Campaign Performance Analysis

Synopsis

Problem Statement

XYZ is an American retailing company with a distribution network of retail offline stores and strong loyal customer database. Marketing team of XYZ runs multiple campaigns across year to promote sales for targeted product category or brand for specific time period. XYZ also send weekly Mailers to customers to increase impressions and eventually purchase for certain product lines. XYZ has run thirty targeted campaigns in last two years and wants to see the performance of campaigns in terms of customers’ response rate, increased number of transactions and overall revenue generated. Marketing team will like to know impact of customer demographics and psychographic characteristics on customer’s response to campaign to fine tune the target audience for future campaigns

Methodology

Problem statement is divided into four smaller problems which are combined together to achieve the desired output. First part of the puzzle talks about XYZ’s customers profile which will help marketing team to understand who our customers are. As a second step, effect of each demographic attribute on probability of customer responding to a particular campaign has been studied.
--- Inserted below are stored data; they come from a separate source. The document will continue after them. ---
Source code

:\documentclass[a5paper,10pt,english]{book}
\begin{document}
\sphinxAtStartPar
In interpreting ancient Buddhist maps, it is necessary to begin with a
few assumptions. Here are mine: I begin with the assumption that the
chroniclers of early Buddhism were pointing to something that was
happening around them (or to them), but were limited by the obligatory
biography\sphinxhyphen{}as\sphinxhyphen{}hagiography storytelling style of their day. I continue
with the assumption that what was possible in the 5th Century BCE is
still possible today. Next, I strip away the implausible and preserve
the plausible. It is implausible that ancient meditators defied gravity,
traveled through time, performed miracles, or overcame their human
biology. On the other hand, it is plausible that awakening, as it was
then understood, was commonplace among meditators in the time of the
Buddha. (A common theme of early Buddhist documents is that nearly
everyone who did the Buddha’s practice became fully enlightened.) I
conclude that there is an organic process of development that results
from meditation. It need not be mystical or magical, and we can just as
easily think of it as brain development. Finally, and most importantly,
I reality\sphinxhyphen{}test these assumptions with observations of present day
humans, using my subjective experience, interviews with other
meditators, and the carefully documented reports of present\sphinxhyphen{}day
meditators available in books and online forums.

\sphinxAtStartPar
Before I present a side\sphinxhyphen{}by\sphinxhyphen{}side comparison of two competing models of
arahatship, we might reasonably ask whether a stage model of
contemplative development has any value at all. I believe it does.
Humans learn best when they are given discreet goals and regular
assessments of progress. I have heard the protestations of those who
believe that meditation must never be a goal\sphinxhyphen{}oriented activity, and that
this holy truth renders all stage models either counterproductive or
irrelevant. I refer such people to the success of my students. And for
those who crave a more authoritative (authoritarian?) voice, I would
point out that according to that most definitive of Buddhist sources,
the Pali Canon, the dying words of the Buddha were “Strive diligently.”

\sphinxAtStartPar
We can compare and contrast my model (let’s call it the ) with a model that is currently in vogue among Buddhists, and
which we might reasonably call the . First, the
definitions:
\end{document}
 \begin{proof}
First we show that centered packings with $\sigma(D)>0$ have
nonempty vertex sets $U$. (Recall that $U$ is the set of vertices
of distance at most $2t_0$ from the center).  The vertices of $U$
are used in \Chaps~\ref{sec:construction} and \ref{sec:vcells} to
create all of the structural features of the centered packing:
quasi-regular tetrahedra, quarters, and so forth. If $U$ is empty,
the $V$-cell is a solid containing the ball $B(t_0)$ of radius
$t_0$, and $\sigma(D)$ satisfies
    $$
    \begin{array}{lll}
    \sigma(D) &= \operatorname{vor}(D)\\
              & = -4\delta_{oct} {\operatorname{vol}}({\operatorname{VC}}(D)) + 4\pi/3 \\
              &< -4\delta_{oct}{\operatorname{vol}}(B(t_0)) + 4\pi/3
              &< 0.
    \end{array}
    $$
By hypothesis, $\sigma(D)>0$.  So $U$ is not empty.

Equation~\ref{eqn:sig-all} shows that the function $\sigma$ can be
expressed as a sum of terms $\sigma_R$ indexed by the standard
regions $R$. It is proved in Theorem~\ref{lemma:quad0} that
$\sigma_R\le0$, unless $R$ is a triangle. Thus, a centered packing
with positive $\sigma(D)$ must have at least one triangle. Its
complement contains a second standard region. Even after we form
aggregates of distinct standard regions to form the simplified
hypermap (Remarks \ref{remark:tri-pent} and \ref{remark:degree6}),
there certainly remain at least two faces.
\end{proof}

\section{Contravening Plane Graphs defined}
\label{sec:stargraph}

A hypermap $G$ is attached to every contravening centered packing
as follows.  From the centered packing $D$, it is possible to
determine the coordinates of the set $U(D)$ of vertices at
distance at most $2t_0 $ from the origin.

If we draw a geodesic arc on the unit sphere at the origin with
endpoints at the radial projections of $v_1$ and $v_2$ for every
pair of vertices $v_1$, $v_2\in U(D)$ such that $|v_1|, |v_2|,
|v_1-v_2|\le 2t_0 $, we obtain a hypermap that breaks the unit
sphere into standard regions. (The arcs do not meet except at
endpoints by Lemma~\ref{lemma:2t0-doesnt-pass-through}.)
Similarly, behavioral attributes and their impact on overall response rate has been analyzed in third section of the analysis. Behavioral attributes have been engineered from transaction and campaign response datasets. In the end, demographics and behavioral attributes are leveraged to train model for predicting customer’s response to campaign with the help of Random Forest machine learning algorithm.

Analytical Approach

Descriptive Analysis has been performed to study customer profiles in the first section section. Intuitive visuals has been used to showcase various characteristics of customers. Inquisitive analysis have been carried out in second and third section of the analysis to study impact of those attributes on campaign response. Combined effect has been studied with the help of random forest keeping campaign response rate as dependent variable for each customer.

Consumption

Campaign performance analysis can be a great asset to design future campaigns in combination with customer and product segments. Targeted marketing campaigns engineered by taking informed decision will lead to higher response rate and incremental revenues.

Requirements

Following packages has been used to perform the analysis in this report

library(magrittr)     # Sequential piping operations
library(ggplot2)      # Data visualization
library(tidyr)        # Data cleaning
library(dplyr)        # Data trandformation
library(data.table)   # Data importing
library(randomForest) # Tree based regressor model building
library(kableExtra)   # For printing tables
library(knitr)        # For printing tables
library(gridExtra)    # For plot grid 
library(grid)         # For creating and drawing text       
library(stringr)      # For String Manipulation
library(Hmisc)        # For String Manipulation

Data Preparation

Source

Data is loaded from Complete Journey customer transactions (with marketing campaigns) which contains customer transaction information for retailer XYZ

Understanding
- Household Demographic data contains demographic characteristics i.e. age, marital status, income etc. for portion of households with no missing or abnormal values
- Transactions data captures who(household) bought which product at what time by paying how much sales value and did he/she get any discount during that transaction. Dataset does not have any missing values. Data is available from 1st Jan 2015 to 30th December 2016. However, certain abnormalities have been found in the following variables
  - Quantity contains zeros as well as outlier values
  - Sales Value contains outliers
  - Retail Discount contains outliers as well as positive values(entries in discount columns should always be negative)
- Campaign table lists the campaigns received by each household in the study. Data contains no missing or abnormal values
- Campaign Description table contains campaign duration. Campaign coupons can only be active in that time window
- Product table contains information product grouping at department, commodity and sub commodity level as well as brand, manufacturer and size of the product
- Coupon table has records of each coupon delivered to each household with corresponding campaign and product information
- Coupon Redemption table captures each coupon redeemed by each household on what day under which campaign
- Causal Data provides information about product placement in store display sections and weekly mailers at product, store and week level
Assumption

Day 1 corresponds to 1st Jan 2015 and hence following are the time period of the available datasets

Table	Start	End
Transaction	2015-01-01	2016-12-11
Campaign Description	2015-08-12	2016-12-19
Coupon Redemption	2015-08-13	2016-12-04
Causal	2015-02-26	2016-12-01

Importation

Datafiles has been stored in dropbox location with public access. Hence, this r markdown can be run on any computer to generate same HTML report.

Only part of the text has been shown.